Baseball Strikes Out In Manners Game

As you can see, I have been working on a difficult rhyme that has delayed my usual World Series report:

A shortstop named Robert Dumont

Once hit the long ball in Vermont;

His incredible feat

Has never been beat,

As the baseball came down in Rhode Island.

Having now returned to subnormal, I congratulate the Atlanta Braves on their deserved victory and commiserate with the Cleveland tribe for the same kind of defeat.

This is not easy for me to do, since I was a confirmed fan of the good old Boston Braves and have nurtured a thorough disinterest since the team left Boston and sought prosperity in Milwaukee, which is west of Framingham, Mass., and therefore without culture. Until this fall, I thought they were still in Milwaukee.

Our Braves left Boston just about the time Warren Spahn began pinch hitting, and he had just connected for the circuit and brought home the winning RBI. That was also about the time Babe Ruth introduced the designated hitter on the curious hypothesis that pitchers can't hit. Baseball has a lot of such foolishness. I never pitched a game in my entire baseball career and I couldn't hit for sour grapes. Things even out.

I am not at all sure from recent advisories if organized baseball has a commissioner nowadays, and my present effort may come to naught for lack of someone to talk to. I'll throw the idea out and hope for something.

I suggest plaintively that any big-league baseball player engaged in the World Series who spits while on the television camera be immediately fined $1,000, to be collected by the nearest impoverished umpire and forwarded to Washington to be applied to the national debt. For a second offense, $5,000 and banishment from the game. And so on and on and on.

Ours is a decent and cultured society, nurtured from the cradle in clean living and the fastidious allegiance to the niceties of conduct. We are also a society that supports baseball with unflagging devotion and reveres its heroes no matter how rich they become.

Not only that, but mankind, since the dawn of distinctions, has deplored promiscuous expectoration as a crude and uncivilized deviation from gentility. There are, for example, the discreet notices in the railway cars of Europe, phrased in gallant terminology the poet Ronsard would approve, translatable so pleasingly, ''Notice - forbidden to spit on the carpets!''

I remember as a child, when my mother was using Boston Elevated car posters to teach me the alphabet, and I would spell out, to the amusement of nearby passengers, ''S-P-I-T-T-I-N-G-O-N P-L-A-T-F-O-R-M-P-R-O-H-I-B-I-T-E-D. F-I-N-E $200.'' We all know well that the threat of a fine would never deter the untutored Bostonian; both of them are well-to-do. It is rather that good breeding has its high standards and admonishes the right things. I have never seen a proper Bostonian spit on the rugs.

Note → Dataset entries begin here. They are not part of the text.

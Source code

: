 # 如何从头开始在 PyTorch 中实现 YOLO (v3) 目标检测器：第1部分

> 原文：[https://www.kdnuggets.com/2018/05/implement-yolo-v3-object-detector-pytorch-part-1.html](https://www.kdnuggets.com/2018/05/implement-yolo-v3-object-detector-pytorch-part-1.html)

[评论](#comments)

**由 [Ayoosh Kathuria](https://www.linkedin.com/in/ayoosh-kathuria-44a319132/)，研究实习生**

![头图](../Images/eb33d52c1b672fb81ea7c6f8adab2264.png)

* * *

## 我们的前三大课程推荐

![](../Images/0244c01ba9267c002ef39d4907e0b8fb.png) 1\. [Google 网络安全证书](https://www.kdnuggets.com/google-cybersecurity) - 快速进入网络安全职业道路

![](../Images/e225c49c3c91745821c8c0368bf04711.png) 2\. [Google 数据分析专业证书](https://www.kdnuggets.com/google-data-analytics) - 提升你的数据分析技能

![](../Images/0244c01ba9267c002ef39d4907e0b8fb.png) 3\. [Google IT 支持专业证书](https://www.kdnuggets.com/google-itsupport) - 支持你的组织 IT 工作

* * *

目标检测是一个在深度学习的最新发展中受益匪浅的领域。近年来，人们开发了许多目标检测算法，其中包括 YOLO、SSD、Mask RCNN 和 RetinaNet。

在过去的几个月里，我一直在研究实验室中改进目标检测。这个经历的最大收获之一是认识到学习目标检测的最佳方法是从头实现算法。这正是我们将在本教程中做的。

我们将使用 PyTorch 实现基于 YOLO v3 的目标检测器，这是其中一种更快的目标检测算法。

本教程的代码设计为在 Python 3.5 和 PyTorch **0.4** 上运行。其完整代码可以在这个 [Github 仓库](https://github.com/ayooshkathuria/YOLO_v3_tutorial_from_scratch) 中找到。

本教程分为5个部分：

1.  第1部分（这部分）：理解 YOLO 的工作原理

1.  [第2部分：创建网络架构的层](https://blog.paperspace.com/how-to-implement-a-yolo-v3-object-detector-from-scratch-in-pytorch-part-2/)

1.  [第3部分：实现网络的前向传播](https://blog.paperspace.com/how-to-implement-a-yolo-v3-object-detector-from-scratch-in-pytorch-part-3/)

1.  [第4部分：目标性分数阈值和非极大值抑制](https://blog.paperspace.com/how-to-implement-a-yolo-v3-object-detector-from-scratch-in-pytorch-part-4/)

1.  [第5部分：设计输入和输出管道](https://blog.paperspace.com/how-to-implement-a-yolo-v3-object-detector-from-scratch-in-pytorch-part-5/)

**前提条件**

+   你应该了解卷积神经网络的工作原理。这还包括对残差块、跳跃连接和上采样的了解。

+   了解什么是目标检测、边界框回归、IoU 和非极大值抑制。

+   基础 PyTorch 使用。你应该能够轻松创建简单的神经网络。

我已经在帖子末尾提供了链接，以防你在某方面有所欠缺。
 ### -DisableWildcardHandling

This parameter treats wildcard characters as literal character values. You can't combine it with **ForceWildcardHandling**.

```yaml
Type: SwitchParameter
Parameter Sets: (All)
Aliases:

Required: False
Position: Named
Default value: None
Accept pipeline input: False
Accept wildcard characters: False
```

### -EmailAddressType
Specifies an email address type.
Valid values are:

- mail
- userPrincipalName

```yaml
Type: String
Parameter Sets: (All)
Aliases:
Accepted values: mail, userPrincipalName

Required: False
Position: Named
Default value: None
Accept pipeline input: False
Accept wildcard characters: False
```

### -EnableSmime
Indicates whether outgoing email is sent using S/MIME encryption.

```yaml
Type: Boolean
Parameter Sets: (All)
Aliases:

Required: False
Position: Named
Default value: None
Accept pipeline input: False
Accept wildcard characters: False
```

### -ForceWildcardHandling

We might put it this way: Take a baseball pitcher who is being paid two million dollars a minute and then sits on the bench while somebody bats for him. I believe the gentleman is making enough money to afford a few off-season evenings at a charm school, where he can be introduced to niceties that will make his life more meaningful and cause him to be better admired by his fawning public.

I don't mean to embarrass him by calling attention to his faulty etiquette but rather to make him aware, a bit at a time, of his regrettable loutishness. This is a matter in which tidy awareness must come slowly, without sudden shock to tender sensitivities, so the baseball player will learn not to spit as an adornment to his public image, and not as something forced upon him in the zeal usually given to reform.

A baseball player, we all know, has a winsome spirit and should never be rudely bothered by smallish things that would divert his attention from his principal purpose. Personally, I never speak to a baseball player on his way to the bank.

While on this lamentable subject, excused only because we hope for reform, I am reminded of the long-ago swindle that was thought up by Chet Gorman of our Maine town of Palermo. Chet was aware of the vast magazine business developed by James Blaine, a Maine governor who became secretary of state and held other positions in Washington.

Chet wrote out a small advertisement and paid to have it printed in Mr. Blaine's ''Home Comfort Magazine.'' It said, ''Send 10 cents to learn how to stop your horse from drooling.''

Pestered by their bits, horses had a tendency to slobber, and this could be disconcerting to the fastidious to the extent that a remedy would be welcomed. Just about everybody who had a horse sent 10 cents to Chet, and Chet would push his wheelbarrow to the Palermo post office every morning to get his mail. A first-class reply in those days cost two cents, and a popular expression was to refer to ''my two cents' worth.''

Chet had his reply printed in quantity by the Augusta Printery and he faithfully and honestly sent a reply to every reader who sent the stipulated 10 cents.

Chet told them how to stop a horse from drooling. He advised: ''Teach him to spit!''

Yes. Yes, indeed. I have spoken. Let us look forward to a team of horses.